Source texts of formatted documents:

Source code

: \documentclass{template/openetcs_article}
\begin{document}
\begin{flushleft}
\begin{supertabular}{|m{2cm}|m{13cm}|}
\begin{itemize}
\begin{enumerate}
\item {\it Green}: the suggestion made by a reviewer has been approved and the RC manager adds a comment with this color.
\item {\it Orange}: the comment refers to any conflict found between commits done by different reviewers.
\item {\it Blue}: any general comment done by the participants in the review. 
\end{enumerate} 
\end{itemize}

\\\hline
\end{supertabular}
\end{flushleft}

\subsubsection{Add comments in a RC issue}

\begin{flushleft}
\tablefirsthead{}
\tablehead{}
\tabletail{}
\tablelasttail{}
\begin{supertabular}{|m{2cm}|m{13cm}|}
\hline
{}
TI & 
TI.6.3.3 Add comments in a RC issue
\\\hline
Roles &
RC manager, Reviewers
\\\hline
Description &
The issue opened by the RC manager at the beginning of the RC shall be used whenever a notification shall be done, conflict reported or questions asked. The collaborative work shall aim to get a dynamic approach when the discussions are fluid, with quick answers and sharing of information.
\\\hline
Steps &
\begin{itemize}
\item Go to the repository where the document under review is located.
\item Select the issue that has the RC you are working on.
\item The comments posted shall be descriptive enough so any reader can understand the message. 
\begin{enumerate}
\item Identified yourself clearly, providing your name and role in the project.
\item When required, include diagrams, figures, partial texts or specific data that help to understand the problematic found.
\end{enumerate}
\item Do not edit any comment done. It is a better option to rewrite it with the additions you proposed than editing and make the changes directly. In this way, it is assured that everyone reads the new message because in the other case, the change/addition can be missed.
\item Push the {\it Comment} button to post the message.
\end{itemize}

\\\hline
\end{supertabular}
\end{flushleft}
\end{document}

EXERCISE BRIEF>
Provide a faithful, complete copy of the entries above.

EXERCISE SOLUTION>
Source code

: \documentclass{template/openetcs_article}
\begin{document}
\begin{flushleft}
\begin{supertabular}{|m{2cm}|m{13cm}|}
\begin{itemize}
\begin{enumerate}
\item {\it Green}: the suggestion made by a reviewer has been approved and the RC manager adds a comment with this color.
\item {\it Orange}: the comment refers to any conflict found between commits done by different reviewers.
\item {\it Blue}: any general comment done by the participants in the review. 
\end{enumerate} 
\end{itemize}

\\\hline
\end{supertabular}
\end{flushleft}

\subsubsection{Add comments in a RC issue}

\begin{flushleft}
\tablefirsthead{}
\tablehead{}
\tabletail{}
\tablelasttail{}
\begin{supertabular}{|m{2cm}|m{13cm}|}
\hline
{}
TI & 
TI.6.3.3 Add comments in a RC issue
\\\hline
Roles &
RC manager, Reviewers
\\\hline
Description &
The issue opened by the RC manager at the beginning of the RC shall be used whenever a notification shall be done, conflict reported or questions asked. The collaborative work shall aim to get a dynamic approach when the discussions are fluid, with quick answers and sharing of information.
\\\hline
Steps &
\begin{itemize}
\item Go to the repository where the document under review is located.
\item Select the issue that has the RC you are working on.
\item The comments posted shall be descriptive enough so any reader can understand the message. 
\begin{enumerate}
\item Identified yourself clearly, providing your name and role in the project.
\item When required, include diagrams, figures, partial texts or specific data that help to understand the problematic found.
\end{enumerate}
\item Do not edit any comment done. It is a better option to rewrite it with the additions you proposed than editing and make the changes directly. In this way, it is assured that everyone reads the new message because in the other case, the change/addition can be missed.
\item Push the {\it Comment} button to post the message.
\end{itemize}

\\\hline
\end{supertabular}
\end{flushleft}
\end{document}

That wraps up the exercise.